# Action item
Word for word, return the lines below from the first through the line that has "### Features", dropping the pictures.

(Rendered images with source text)
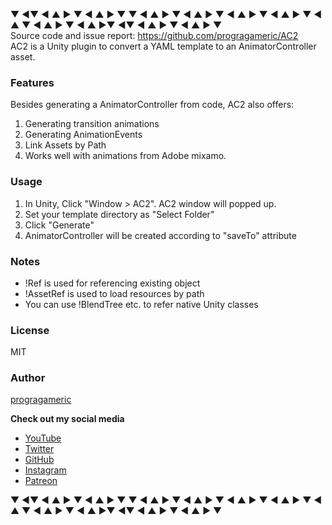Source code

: ▼ ◄▼ ◄ ▲ ► ▼ ◄ ▲ ► ▼ ▼ ◄ ▲ ► ▼ ◄ ▲ ► ▼ ◄ ▲ ► ▼ ◄ ▲ ► ▼ ◄ ▲ ▼ ◄ ▲ ► ▼ ◄ ▲ ►▼ ◄▼ ◄ ▲ ► ▼ ◄ ▲ ► ▼  
Source code and issue report: https://github.com/progragameric/AC2  
AC2 is a Unity plugin to convert a YAML template to an AnimatorController asset.
### Features
Besides generating a AnimatorController from code, AC2 also offers:
1. Generating transition animations
2. Generating AnimationEvents
3. Link Assets by Path
4. Works well with animations from Adobe mixamo.
### Usage
1. In Unity, Click "Window > AC2". AC2 window will popped up.
2. Set your template directory as "Select Folder"
3. Click "Generate"
4. AnimatorController will be created according to "saveTo" attribute

### Notes
- !Ref is used for referencing existing object
- !AssetRef is used to load resources by path
- You can use !BlendTree etc. to refer native Unity classes

### License
MIT

### Author
[progragameric](http://www.progragameric.me)

**Check out my social media**
- [YouTube](https://www.youtube.com/channel/UCxyBRX9WUI6mAo33L-BDqrQ)
- [Twitter](https://twitter.com/progragameric)
- [GitHub](https://github.com/progragameric)
- [Instagram](https://www.instagram.com/progragameric)
- [Patreon](https://www.patreon.com/progragameric)

▼ ◄▼ ◄ ▲ ► ▼ ◄ ▲ ► ▼ ▼ ◄ ▲ ► ▼ ◄ ▲ ► ▼ ◄ ▲ ► ▼ ◄ ▲ ► ▼ ◄ ▲ ▼ ◄ ▲ ► ▼ ◄ ▲ ►▼ ◄▼ ◄ ▲ ► ▼ ◄ ▲ ► ▼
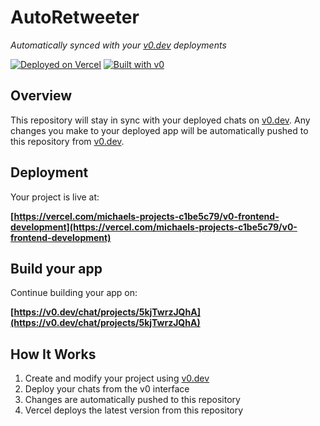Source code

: # AutoRetweeter

*Automatically synced with your [v0.dev](https://v0.dev) deployments*

[![Deployed on Vercel](https://img.shields.io/badge/Deployed%20on-Vercel-black?style=for-the-badge&logo=vercel)](https://vercel.com/michaels-projects-c1be5c79/v0-frontend-development)
[![Built with v0](https://img.shields.io/badge/Built%20with-v0.dev-black?style=for-the-badge)](https://v0.dev/chat/projects/5kjTwrzJQhA)

## Overview

This repository will stay in sync with your deployed chats on [v0.dev](https://v0.dev).
Any changes you make to your deployed app will be automatically pushed to this repository from [v0.dev](https://v0.dev).

## Deployment

Your project is live at:

**[https://vercel.com/michaels-projects-c1be5c79/v0-frontend-development](https://vercel.com/michaels-projects-c1be5c79/v0-frontend-development)**

## Build your app

Continue building your app on:

**[https://v0.dev/chat/projects/5kjTwrzJQhA](https://v0.dev/chat/projects/5kjTwrzJQhA)**

## How It Works

1. Create and modify your project using [v0.dev](https://v0.dev)
2. Deploy your chats from the v0 interface
3. Changes are automatically pushed to this repository
4. Vercel deploys the latest version from this repository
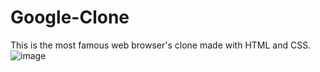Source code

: # Google-Clone
This is the most famous web browser's clone made with HTML and CSS. 
![image](https://user-images.githubusercontent.com/77820313/149264258-8028722f-bf4d-44d5-ad24-dcd7ba164b9a.png)

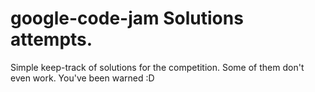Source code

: # google-code-jam Solutions attempts.
Simple keep-track of solutions for the competition.
Some of them don't even work.
You've been warned :D

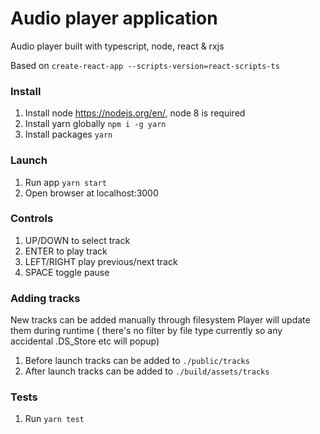 # Audio player application

Audio player built with typescript, node, react & rxjs

Based on `create-react-app --scripts-version=react-scripts-ts`

### Install

1. Install node https://nodejs.org/en/, node 8 is required
2. Install yarn globally `npm i -g yarn`
3. Install packages `yarn`

### Launch

1. Run app `yarn start`
2. Open browser at localhost:3000

### Controls

1. UP/DOWN to select track
2. ENTER to play track
3. LEFT/RIGHT play previous/next track
4. SPACE toggle pause

### Adding tracks

New tracks can be added manually through filesystem
Player will update them during runtime ( there's no filter by file type currently so any accidental .DS_Store etc will popup)

1. Before launch tracks can be added to `./public/tracks`
2. After launch tracks can be added to `./build/assets/tracks`

### Tests

1. Run `yarn test`
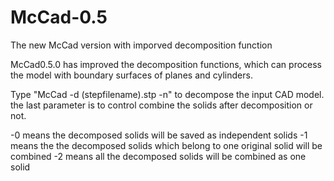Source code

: # McCad-0.5
The new McCad version with imporved decomposition function

McCad0.5.0 has improved the decomposition functions, which can process the model with boundary surfaces of planes and cylinders.

Type "McCad -d (stepfilename).stp -n" to decompose the input CAD model.
the last parameter is to control combine the solids after decomposition or not.

 -0 means the decomposed solids will be saved as independent solids
 -1 means the the decomposed solids which belong to one original solid will be combined
 -2 means all the decomposed solids will be combined as one solid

# Solution
Source code

: ▼ ◄▼ ◄ ▲ ► ▼ ◄ ▲ ► ▼ ▼ ◄ ▲ ► ▼ ◄ ▲ ► ▼ ◄ ▲ ► ▼ ◄ ▲ ► ▼ ◄ ▲ ▼ ◄ ▲ ► ▼ ◄ ▲ ►▼ ◄▼ ◄ ▲ ► ▼ ◄ ▲ ► ▼  
Source code and issue report: https://github.com/progragameric/AC2  
AC2 is a Unity plugin to convert a YAML template to an AnimatorController asset.
### Features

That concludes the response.